Witnesses say Turkish police shot two boys in Diyarbakir, the Kurdish region in southeastern Turkey. Photo: ANF
Witnesses say Turkish police shot two boys

December 31, 2011

DIYARBAKIR, The Kurdish region of Turkey, —Two Kurdish rebels died Saturday in Turkey's southeastern Diyarbakir city in a shootout after a police raid on their hideout, police said.

The members of the outlawed Kurdistan Workers' Party (PKK) members refused to heed a police call to surrender and threw grenades, television reports said.

A local police official said two rebels died in an ensuing gunbattle and added that two rifles and three hand grenades had been seized.

Police said the fingerprints of the dead men revealed they were among the perpetrators of a recent attack in the Kurdish-dominated area that left two police officers dead.
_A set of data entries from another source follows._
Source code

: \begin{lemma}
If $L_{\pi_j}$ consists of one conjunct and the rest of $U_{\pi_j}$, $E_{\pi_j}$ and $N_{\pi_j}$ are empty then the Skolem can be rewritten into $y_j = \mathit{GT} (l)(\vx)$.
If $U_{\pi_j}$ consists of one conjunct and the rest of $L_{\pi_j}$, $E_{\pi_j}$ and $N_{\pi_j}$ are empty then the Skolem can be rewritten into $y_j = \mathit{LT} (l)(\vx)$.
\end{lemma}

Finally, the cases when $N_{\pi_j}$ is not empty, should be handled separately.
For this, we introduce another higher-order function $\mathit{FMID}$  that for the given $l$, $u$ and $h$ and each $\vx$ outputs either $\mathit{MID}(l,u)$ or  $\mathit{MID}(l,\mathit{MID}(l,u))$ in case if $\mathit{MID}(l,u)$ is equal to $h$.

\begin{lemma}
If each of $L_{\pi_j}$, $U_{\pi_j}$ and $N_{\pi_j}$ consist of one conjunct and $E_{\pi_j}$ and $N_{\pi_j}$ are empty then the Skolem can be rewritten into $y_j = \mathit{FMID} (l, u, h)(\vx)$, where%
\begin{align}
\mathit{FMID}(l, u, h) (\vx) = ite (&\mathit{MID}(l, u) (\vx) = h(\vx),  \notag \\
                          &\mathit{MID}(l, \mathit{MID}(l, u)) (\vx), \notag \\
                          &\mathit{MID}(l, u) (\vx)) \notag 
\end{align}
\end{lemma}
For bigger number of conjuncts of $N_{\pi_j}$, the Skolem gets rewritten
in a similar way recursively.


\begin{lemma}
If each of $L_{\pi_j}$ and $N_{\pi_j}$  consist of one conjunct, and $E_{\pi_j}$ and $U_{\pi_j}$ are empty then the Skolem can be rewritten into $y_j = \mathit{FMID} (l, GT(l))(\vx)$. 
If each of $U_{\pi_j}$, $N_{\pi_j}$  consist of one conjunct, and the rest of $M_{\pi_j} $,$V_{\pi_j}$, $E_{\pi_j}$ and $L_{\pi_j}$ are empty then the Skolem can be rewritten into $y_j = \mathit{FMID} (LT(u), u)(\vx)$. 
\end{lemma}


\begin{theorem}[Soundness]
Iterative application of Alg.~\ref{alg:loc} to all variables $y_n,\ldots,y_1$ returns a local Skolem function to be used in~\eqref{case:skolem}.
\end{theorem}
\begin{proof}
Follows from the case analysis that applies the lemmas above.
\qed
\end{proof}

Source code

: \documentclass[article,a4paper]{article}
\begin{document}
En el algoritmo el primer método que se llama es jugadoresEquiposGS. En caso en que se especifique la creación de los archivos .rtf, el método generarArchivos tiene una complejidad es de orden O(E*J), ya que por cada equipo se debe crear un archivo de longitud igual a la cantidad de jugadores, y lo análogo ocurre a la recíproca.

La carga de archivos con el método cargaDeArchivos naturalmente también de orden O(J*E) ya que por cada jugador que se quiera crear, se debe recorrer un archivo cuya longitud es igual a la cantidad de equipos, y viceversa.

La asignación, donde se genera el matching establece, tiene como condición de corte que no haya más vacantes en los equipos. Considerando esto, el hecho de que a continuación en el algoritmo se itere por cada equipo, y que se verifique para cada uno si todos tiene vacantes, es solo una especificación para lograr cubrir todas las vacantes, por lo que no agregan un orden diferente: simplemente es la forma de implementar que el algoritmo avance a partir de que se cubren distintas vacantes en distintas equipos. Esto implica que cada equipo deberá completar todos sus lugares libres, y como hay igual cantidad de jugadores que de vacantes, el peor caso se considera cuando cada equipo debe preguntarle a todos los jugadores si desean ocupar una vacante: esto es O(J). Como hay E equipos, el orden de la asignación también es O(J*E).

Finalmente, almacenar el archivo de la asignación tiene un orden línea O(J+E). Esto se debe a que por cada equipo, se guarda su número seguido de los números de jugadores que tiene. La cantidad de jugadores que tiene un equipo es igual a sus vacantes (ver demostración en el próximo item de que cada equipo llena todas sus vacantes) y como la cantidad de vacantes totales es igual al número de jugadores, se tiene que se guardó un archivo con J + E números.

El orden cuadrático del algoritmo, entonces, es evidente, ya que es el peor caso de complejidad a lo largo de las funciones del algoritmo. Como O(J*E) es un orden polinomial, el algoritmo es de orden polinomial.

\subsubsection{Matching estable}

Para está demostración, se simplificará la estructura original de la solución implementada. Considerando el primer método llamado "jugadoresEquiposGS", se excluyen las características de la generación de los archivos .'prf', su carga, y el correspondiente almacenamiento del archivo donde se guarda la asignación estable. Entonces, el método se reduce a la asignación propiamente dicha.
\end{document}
According to reports coming through two young people have been killed by police in Diyarbakir, in the Kayapınar area. Earlier independent reports said that during a house raid by police a clash broke out and two wounded people threw themselves or were thrown out from the building, ANF News agency reported.

It is now claimed by eyewitnesses that in fact the two boys have been shot on the street by the police.

The governor of the city has told the press that two people died as a result of an armed clash.

Eyewitnesses contradict this version of events and claim that the two youngster have been shot on the street and no clash was lived.

BDP, İHD (Human Rights Association), Mazkum-Der and Diyarbakir lawyers are on the scene.

As circumstances of the death of two boys remain uncleared, new witnesses say the boys were shot by plain clothes policemen. Also people in the building say police have taken all the mobile phones in the building.

The raid comes after a botched Turkish strike in the region which killed 35 Kurdish civilians, prompting the PKK to issue a call for an "uprising."

Turkey's military command said it carried out the air strike after a spy drone spotted a group moving toward its sensitive southeastern border under cover of darkness late Wednesday, in an area known to be used by militants.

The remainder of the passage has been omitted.